MediaWiki 1.26 requires PHP 5.3.3 or later. There is experimental support for
HHVM 3.3.0.

MySQL is the recommended DBMS. PostgreSQL or SQLite can also be used, but
support for them is somewhat less mature. There is experimental support for
Oracle and Microsoft SQL Server.

The supported versions are:

* MySQL 5.0.3 or later
* PostgreSQL 8.3 or later
* SQLite 3.3.7 or later
* Oracle 9.0.1 or later
* Microsoft SQL Server 2005 (9.00.1399)

== Upgrading ==

1.26 has several database changes since 1.25, and will not work without schema
updates. Note that due to changes to some very large tables like the revision
table, the schema update may take quite long (minutes on a medium sized site,
many hours on a large site).

If upgrading from before 1.11, and you are using a wiki as a commons
repository, make sure that it is updated as well. Otherwise, errors may arise
due to database schema changes.

If upgrading from before 1.7, you may want to run refreshLinks.php to ensure
new database fields are filled with data.
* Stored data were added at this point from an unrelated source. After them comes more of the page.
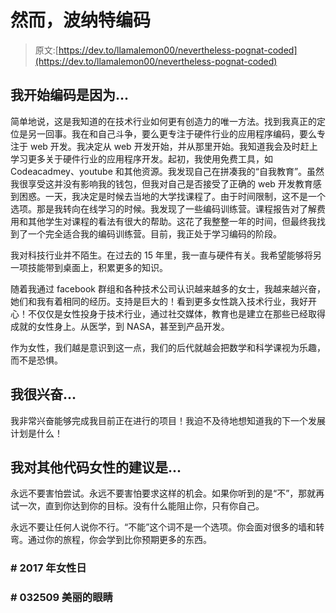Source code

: # 然而，波纳特编码

> 原文:[https://dev.to/llamalemon00/nevertheless-pognat-coded](https://dev.to/llamalemon00/nevertheless-pognat-coded)

## 我开始编码是因为...

简单地说，这是我知道的在技术行业如何更有创造力的唯一方法。找到我真正的定位是另一回事。我在和自己斗争，要么更专注于硬件行业的应用程序编码，要么专注于 web 开发。我决定从 web 开发开始，并从那里开始。我知道我会及时赶上学习更多关于硬件行业的应用程序开发。起初，我使用免费工具，如 Codeacadmey、youtube 和其他资源。我发现自己在拼凑我的“自我教育”。虽然我很享受这并没有影响我的钱包，但我对自己是否接受了正确的 web 开发教育感到困惑。一天，我决定是时候去当地的大学找课程了。由于时间限制，这不是一个选项。那是我转向在线学习的时候。我发现了一些编码训练营。课程报告对了解费用和其他学生对课程的看法有很大的帮助。这花了我整整一年的时间，但最终我找到了一个完全适合我的编码训练营。目前，我正处于学习编码的阶段。

我对科技行业并不陌生。在过去的 15 年里，我一直与硬件有关。我希望能够将另一项技能带到桌面上，积累更多的知识。

随着我通过 facebook 群组和各种技术公司认识越来越多的女士，我越来越兴奋，她们和我有着相同的经历。支持是巨大的！看到更多女性跳入技术行业，我好开心！不仅仅是女性投身于技术行业，通过社交媒体，教育也是建立在那些已经取得成就的女性身上。从医学，到 NASA，甚至到产品开发。

作为女性，我们越是意识到这一点，我们的后代就越会把数学和科学课视为乐趣，而不是恐惧。

## 我很兴奋...

我非常兴奋能够完成我目前正在进行的项目！我迫不及待地想知道我的下一个发展计划是什么！

## 我对其他代码女性的建议是...

永远不要害怕尝试。永远不要害怕要求这样的机会。如果你听到的是“不”，那就再试一次，直到你达到你的目标。没有什么能阻止你，只有你自己。

永远不要让任何人说你不行。“不能”这个词不是一个选项。你会面对很多的墙和转弯。通过你的旅程，你会学到比你预期更多的东西。

### # 2017 年女性日

### # 032509 美丽的眼睛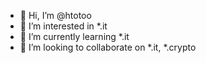 - 👋 Hi, I’m @htotoo
- 👀 I’m interested in *.it
- 🌱 I’m currently learning *.it
- 💞️ I’m looking to collaborate on *.it, *.crypto

  
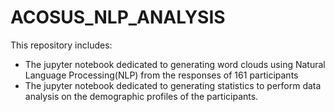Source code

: # ACOSUS_NLP_ANALYSIS
This repository includes:
- The jupyter notebook dedicated to generating word clouds using Natural Language Processing(NLP) from the responses of 161 participants
- The jupyter notebook dedicated to generating statistics to perform data analysis on the demographic profiles of the participants.
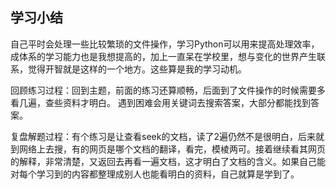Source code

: ## 学习小结

自己平时会处理一些比较繁琐的文件操作，学习Python可以用来提高处理效率，成体系的学习能力也是我想提高的，加上一直呆在学校里，想与变化的世界产生联系，觉得开智就是这样的一个地方。这些算是我的学习动机。

回顾练习过程：回到主题，前面的练习还算顺畅，后面到了文件操作的时候需要多看几遍，查些资料才明白。
遇到困难会用关键词去搜索答案，大部分都能找到答案。

复盘解题过程：有个练习是让查看seek的文档，读了2遍仍然不是很明白，后来就到网络上去搜，有的网页是哪个文档的翻译，看完，模棱两可。接着继续看其网页的解释，非常清楚，又返回去再看一遍文档，这才明白了文档的含义。如果自己能对每个学习到的内容都整理成别人也能看明白的资料，自己就算是学到了。
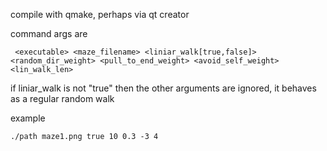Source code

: compile with qmake, perhaps via qt creator

command args are

     <executable> <maze_filename> <liniar_walk[true,false]> <random_dir_weight> <pull_to_end_weight> <avoid_self_weight> <lin_walk_len>

if liniar_walk is not "true" then the other arguments are ignored, it behaves as a regular random walk

example

    ./path maze1.png true 10 0.3 -3 4
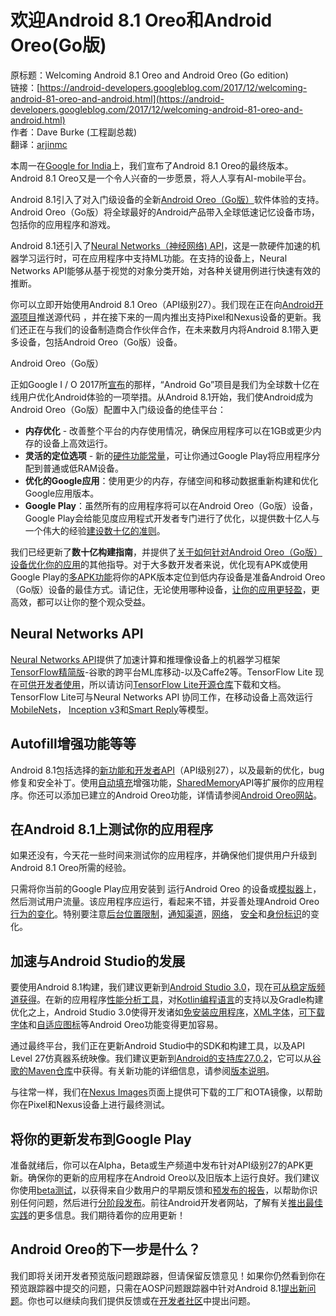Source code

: # 欢迎Android 8.1 Oreo和Android Oreo(Go版)

原标题：Welcoming Android 8.1 Oreo and Android Oreo (Go edition)  
链接：[https://android-developers.googleblog.com/2017/12/welcoming-android-81-oreo-and-android.html](https://android-developers.googleblog.com/2017/12/welcoming-android-81-oreo-and-android.html)  
作者：Dave Burke (工程副总裁)  
翻译：[arjinmc](https://github.com/arjinmc)  

本周一在[Google for India](https://www.blog.google/products/android/introducing-android-oreo-go-edition)上，我们宣布了Android 8.1 Oreo的最终版本。Android 8.1 Oreo又是一个令人兴奋的一步愿景，将人人享有AI-mobile平台。

Android 8.1引入了对入门级设备的全新[Android Oreo（Go版）](https://www.android.com/versions/oreo-8-0/go-edition/)软件体验的支持。Android Oreo（Go版）将全球最好的Android产品带入全球低速记忆设备市场，包括你的应用程序和游戏。

Android 8.1还引入了[Neural Networks（神经网络) API](https://developer.android.com/ndk/guides/neuralnetworks/index.html)，这是一款硬件加速的机器学习运行时，可在应用程序中支持ML功能。在支持的设备上，Neural Networks API能够从基于视觉的对象分类开始，对各种关键用例进行快速有效的推断。

你可以立即开始使用Android 8.1 Oreo（API级别27）。我们现在正在向[Android开源项目](https://source.android.com/)推送源代码 ，并在接下来的一周内推出支持Pixel和Nexus设备的更新。我们还正在与我们的设备制造商合作伙伴合作，在未来数月内将Android 8.1带入更多设备，包括Android Oreo（Go版）设备。

Android Oreo（Go版）

正如Google I / O 2017所[宣布](https://www.youtube.com/watch?v=Y2VF8tmLFHw&t=1h29m36s)的那样，“Android Go”项目是我们为全球数十亿在线用户优化Android体验的一项举措。从Android 8.1开始，我们使Android成为Android Oreo（Go版）配置中入门级设备的绝佳平台：

* <strong>内存优化</strong> - 改善整个平台的内存使用情况，确保应用程序可以在1GB或更少内存的设备上高效运行。
* <strong>灵活的定位选项</strong> - 新的[硬件功能常量](https://developer.android.com/reference/android/content/pm/PackageManager.html#FEATURE_RAM_LOW)，可让你通过Google Play将应用程序分配到普通或低RAM设备。
* <strong>优化的Google应用</strong>：使用更少的内存，存储空间和移动数据重新构建和优化Google应用版本。
* <strong>Google Play</strong>：虽然所有的应用程序将可以在Android Oreo（Go版）设备，Google Play会给能见度应用程式开发者专门进行了优化，以提供数十亿人与一个伟大的经验[建设数十亿的准则](https://developer.android.com/develop/quality-guidelines/building-for-billions.html)。

我们已经更新了<strong>数十亿构建指南</strong>，并提供了[关于如何针对Android Oreo（Go版）设备优化你的应用](https://developer.android.com/develop/quality-guidelines/building-for-billions-device-capacity.html#androidgo)的其他指导。对于大多数开发者来说，优化现有APK或使用Google Play的[多APK功能](https://developer.android.com/google/play/publishing/multiple-apks.html)将你的APK版本定位到低内存设备是准备Android Oreo（Go版）设备的最佳方式。请记住，无论使用哪种设备，[让你的应用更轻盈](https://medium.com/googleplaydev/shrinking-apks-growing-installs-5d3fcba23ce2)，更高效，都可以让你的整个观众受益。

## Neural Networks API

[Neural Networks API](https://developer.android.com/ndk/guides/neuralnetworks/index.html)提供了加速计算和推理像设备上的机器学习框架[TensorFlow精简版](https://www.tensorflow.org/mobile/tflite/)-谷歌的跨平台ML库移动-以及Caffe2等。TensorFlow Lite 现在[可供开发者使用](https://developers.googleblog.com/2017/11/announcing-tensorflow-lite.html)，所以请访问[TensorFlow Lite开源仓库](https://github.com/tensorflow/tensorflow/tree/master/tensorflow/contrib/lite)下载和文档。TensorFlow Lite可与Neural Networks API 协同工作，在移动设备上高效运行[MobileNets](https://research.googleblog.com/2017/06/mobilenets-open-source-models-for.html)， [Inception v3](https://arxiv.org/abs/1512.00567)和[Smart Reply](https://research.googleblog.com/2017/11/on-device-conversational-modeling-with.html)等模型。

## Autofill增强功能等等

Android 8.1包括选择的[新功能和开发者API](https://developer.android.com/about/versions/oreo/android-8.1.html)（API级别27），以及最新的优化，bug修复和安全补丁。使用[自动填充](https://developer.android.com/about/versions/oreo/index.html)增强功能，[SharedMemory](https://developer.android.com/reference/android/os/SharedMemory.html)API等扩展你的应用程序。你还可以添加已建立的Android Oreo功能，详情请参阅[Android Oreo网站](https://developer.android.com/about/versions/oreo/android-8.0.html)。

## 在Android 8.1上测试你的应用程序

如果还没有，今天花一些时间来测试你的应用程序，并确保他们提供用户升级到Android 8.1 Oreo所需的经验。

只需将你当前的Google Play应用安装到 运行Android Oreo 的设备或[模拟器](https://developer.android.com/studio/run/managing-avds.html)上，然后测试用户流量。该应用程序应运行，看起来不错，并妥善处理Android Oreo[行为的变化](https://developer.android.com/about/versions/o/android-8.0-changes.html)。特别要注意[后台位置限制](https://developer.android.com/about/versions/o/android-8.0-changes.html#abll)，[通知渠道](https://developer.android.com/guide/topics/ui/notifiers/notifications.html#ManageChannels)，[网络](https://developer.android.com/about/versions/o/android-8.0-changes.html#networking-all)， [安全](https://developer.android.com/about/versions/o/android-8.0-changes.html#security-all)和[身份标识](https://developer.android.com/about/versions/o/android-8.0-changes.html#privacy-all)的变化。

## 加速与Android Studio的发展

要使用Android 8.1构建，我们建议更新到[Android Studio 3.0](https://android-developers.googleblog.com/2017/10/android-studio-30.html)，现在[可从稳定版频道获得](https://developer.android.com/studio/index.html)。在新的应用程序[性能分析工具](https://developer.android.com/studio/profile/android-profiler.html)，对[Kotlin编程语言](http://android-developers.googleblog.com/2017/05/android-announces-support-for-kotlin.html)的支持以及Gradle构建优化之上，Android Studio 3.0使得开发诸如[免安装应用程序](https://android-developers.googleblog.com/2017/05/android-instant-apps-is-open-to-all.html)，[XML字体](https://developer.android.com/guide/topics/ui/look-and-feel/downloadable-fonts.html)，[可下载字体](https://developer.android.com/guide/topics/ui/look-and-feel/downloadable-fonts.html)和[自适应图标](https://developer.android.com/guide/practices/ui_guidelines/icon_design_adaptive.html)等Android Oreo功能变得更加容易。

通过最终平台，我们正在更新Android Studio中的SDK和构建工具，以及API Level 27仿真器系统映像。我们建议更新到[Android的支持库27.0.2](https://developer.android.com/topic/libraries/support-library/revisions.html?utm_campaign=android_launch_npreview_061516&utm_source=anddev&utm_medium=blog)，它可以从[谷歌的Maven仓库](https://developer.android.com/studio/build/dependencies.html#google-maven)中获得。有关新功能的详细信息，请参阅[版本说明](https://developer.android.com/topic/libraries/support-library/revisions.html#27-0-0)。

与往常一样，我们在[Nexus Images](https://developers.google.com/android/images?utm_campaign=android_launch_androidnougat_120516&utm_source=anddev&utm_medium=blog)页面上提供可下载的工厂和OTA镜像，以帮助你在Pixel和Nexus设备上进行最终测试。

## 将你的更新发布到Google Play

准备就绪后，你可以在Alpha，Beta或生产频道中发布针对API级别27的APK更新。确保你的更新的应用程序在Android Oreo以及旧版本上运行良好。我们建议你使用[beta测试](https://developer.android.com/distribute/engage/beta.html?utm_campaign=android_launch_npreview_061516&utm_source=anddev&utm_medium=blog)，以获得来自少数用户的早期反馈和[预发布的报告](https://developer.android.com/distribute/best-practices/launch/pre-launch-crash-reports.html)，以帮助你识别任何问题，然后进行[分阶段发布](https://developer.android.com/distribute/best-practices/launch/progressive-updates.html)。前往Android开发者网站，了解有关[推出最佳实践](https://developer.android.com/distribute/best-practices/launch/launch-checklist.html)的更多信息。我们期待着你的应用更新！

## Android Oreo的下一步是什么？

我们即将关闭开发者预览版问题跟踪器，但请保留反馈意见！如果你仍然看到你在预览跟踪器中提交的问题，只需在AOSP问题跟踪器中针对Android 8.1[提出新问题](https://source.android.com/source/report-bugs.html)。你也可以继续向我们提供反馈或在[开发者社区](https://plus.google.com/communities/105153134372062985968/stream/755bb91d-c101-4e32-9277-1e560c4e26d2)中提出问题。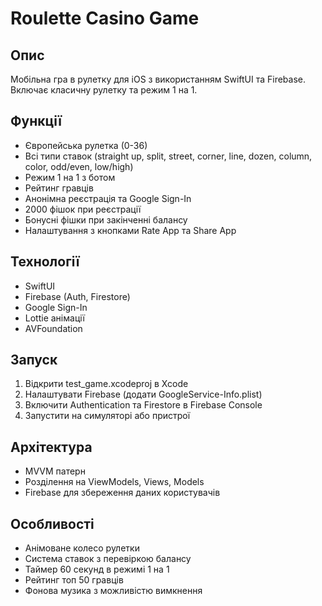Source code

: # Roulette Casino Game

## Опис
Мобільна гра в рулетку для iOS з використанням SwiftUI та Firebase. Включає класичну рулетку та режим 1 на 1.

## Функції
- Європейська рулетка (0-36)
- Всі типи ставок (straight up, split, street, corner, line, dozen, column, color, odd/even, low/high)
- Режим 1 на 1 з ботом
- Рейтинг гравців
- Анонімна реєстрація та Google Sign-In
- 2000 фішок при реєстрації
- Бонусні фішки при закінченні балансу
- Налаштування з кнопками Rate App та Share App

## Технології
- SwiftUI
- Firebase (Auth, Firestore)
- Google Sign-In
- Lottie анімації
- AVFoundation

## Запуск
1. Відкрити test_game.xcodeproj в Xcode
2. Налаштувати Firebase (додати GoogleService-Info.plist)
3. Включити Authentication та Firestore в Firebase Console
4. Запустити на симуляторі або пристрої

## Архітектура
- MVVM патерн
- Розділення на ViewModels, Views, Models
- Firebase для збереження даних користувачів

## Особливості
- Анімоване колесо рулетки
- Система ставок з перевіркою балансу
- Таймер 60 секунд в режимі 1 на 1
- Рейтинг топ 50 гравців
- Фонова музика з можливістю вимкнення
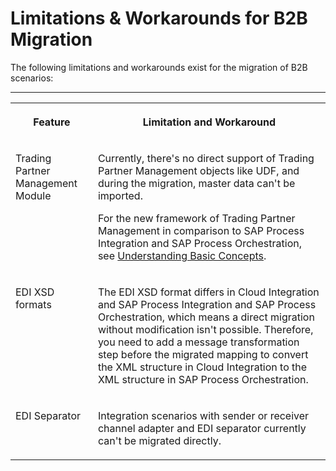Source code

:<!-- loio75be745cbcfe42a58b0ff5c14168d4a7 -->

# Limitations & Workarounds for B2B Migration

The following limitations and workarounds exist for the migration of B2B scenarios:

****


<table>
<tr>
<th valign="top">

Feature

</th>
<th valign="top">

Limitation and Workaround

</th>
</tr>
<tr>
<td valign="top">

Trading Partner Management Module

</td>
<td valign="top">

Currently, there's no direct support of Trading Partner Management objects like UDF, and during the migration, master data can't be imported.

For the new framework of Trading Partner Management in comparison to SAP Process Integration and SAP Process Orchestration, see [Understanding Basic Concepts](https://help.sap.com/docs/integration-suite/sap-integration-suite/understanding-basic-concepts).

</td>
</tr>
<tr>
<td valign="top">

EDI XSD formats

</td>
<td valign="top">

The EDI XSD format differs in Cloud Integration and SAP Process Integration and SAP Process Orchestration, which means a direct migration without modification isn't possible. Therefore, you need to add a message transformation step before the migrated mapping to convert the XML structure in Cloud Integration to the XML structure in SAP Process Orchestration.

</td>
</tr>
<tr>
<td valign="top">

EDI Separator

</td>
<td valign="top">

Integration scenarios with sender or receiver channel adapter and EDI separator currently can't be migrated directly.

</td>
</tr>
</table>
If you are upgrading from MediaWiki 1.4.x or earlier, you should upgrade to
1.5 first. The upgrade script maintenance/upgrade1_5.php has been removed
with MediaWiki 1.21.

Don't forget to always back up your database before upgrading!

See the file UPGRADE for more detailed upgrade instructions.

For notes on 1.25.x and older releases, see HISTORY.

== Online documentation ==

Documentation for both end-users and site administrators is available on
MediaWiki.org, and is covered under the GNU Free Documentation License (except
for pages that explicitly state that their contents are in the public domain):

	https://www.mediawiki.org/wiki/Documentation

== Mailing list ==

A mailing list is available for MediaWiki user support and discussion:

	https://lists.wikimedia.org/mailman/listinfo/mediawiki-l

A low-traffic announcements-only list is also available:

	https://lists.wikimedia.org/mailman/listinfo/mediawiki-announce

It's highly recommended that you sign up for one of these lists if you're
going to run a public MediaWiki, so you can be notified of security fixes.

== IRC help ==

There's usually someone online in #mediawiki on irc.freenode.net.